▸ **How to complete this task**: Scan the entries below line by line and state how many lines contain the string "subsection", giving only the number.
-- Opening Marker --
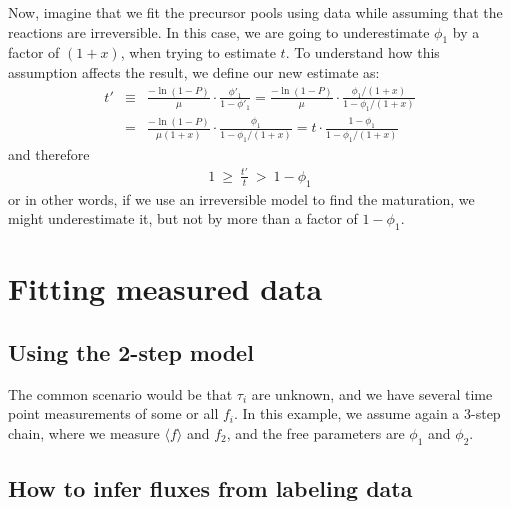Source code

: \documentclass{article}
\newcommand{\fin}{\ensuremath{\langle f \rangle}}
\begin{document}
Now, imagine that we fit the precursor pools using data while assuming that the reactions are irreversible. In this case, we are going to underestimate $\phi_1$ by a factor of $(1+x)$, when trying to estimate $t$. To understand how this assumption affects the result, we define our new estimate as:
\begin{eqnarray}
    t' &\equiv& \frac{-\ln(1-P)}{\mu} \cdot \frac{\phi'_1}{1 - \phi'_1} 
    = \frac{-\ln(1-P)}{\mu} \cdot \frac{\phi_1/(1+x)}{1 - \phi_1/(1+x)} \nonumber\\
    &=& \frac{-\ln(1-P)}{\mu (1+x)} \cdot \frac{\phi_1}{1 - \phi_1/(1+x)} 
    = t \cdot \frac{1 - \phi_1}{1 - \phi_1/(1+x)}
\end{eqnarray}
and therefore
\begin{eqnarray}
    1 ~\geq~ \frac{t'}{t} ~>~ 1-\phi_1
\end{eqnarray}
or in other words, if we use an irreversible model to find the maturation, we might underestimate it, but not by more than a factor of $1-\phi_1$.

\clearpage
\section{Fitting measured data}

\subsection{Using the 2-step model}
The common scenario would be that $\tau_i$ are unknown, and we have several time point measurements of some or all $f_i$. In this example, we assume again a 3-step chain, where we measure $\fin$ and $f_2$, and the free parameters are $\phi_1$ and $\phi_2$. 

\subsection{How to infer fluxes from labeling data}
\end{document}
-- Closing Marker --
▸ **Result for this exercise**: 2